____ The records

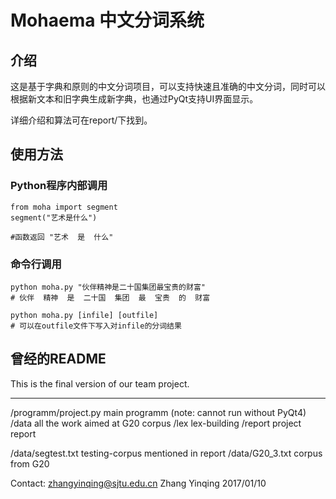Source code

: # Mohaema 中文分词系统

## 介绍
这是基于字典和原则的中文分词项目，可以支持快速且准确的中文分词，同时可以根据新文本和旧字典生成新字典，也通过PyQt支持UI界面显示。

详细介绍和算法可在report/下找到。

## 使用方法

### Python程序内部调用

```
from moha import segment
segment("艺术是什么")

#函数返回 "艺术  是  什么"

```

### 命令行调用

```
python moha.py "伙伴精神是二十国集团最宝贵的财富"
# 伙伴  精神  是  二十国  集团  最  宝贵  的  财富

python moha.py [infile] [outfile]
# 可以在outfile文件下写入对infile的分词结果
```

## 曾经的README

This is the final version of our team project.


----------


/programm/project.py   main programm (note: cannot run without PyQt4)
/data                  all the work aimed at G20 corpus
/lex                   lex-building
/report                project report

/data/segtest.txt      testing-corpus mentioned in report
/data/G20_3.txt        corpus from G20

Contact: zhangyinqing@sjtu.edu.cn
Zhang Yinqing
2017/01/10

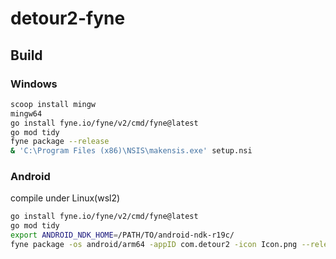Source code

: # detour2-fyne

## Build

### Windows

```bash
scoop install mingw
mingw64
go install fyne.io/fyne/v2/cmd/fyne@latest
go mod tidy
fyne package --release
& 'C:\Program Files (x86)\NSIS\makensis.exe' setup.nsi
```

### Android

compile under Linux(wsl2)

```bash
go install fyne.io/fyne/v2/cmd/fyne@latest
go mod tidy
export ANDROID_NDK_HOME=/PATH/TO/android-ndk-r19c/
fyne package -os android/arm64 -appID com.detour2 -icon Icon.png --release
```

________

Activity:
How many lines of the records contain the string "corpus"? Respond with the number alone.

Response area:
3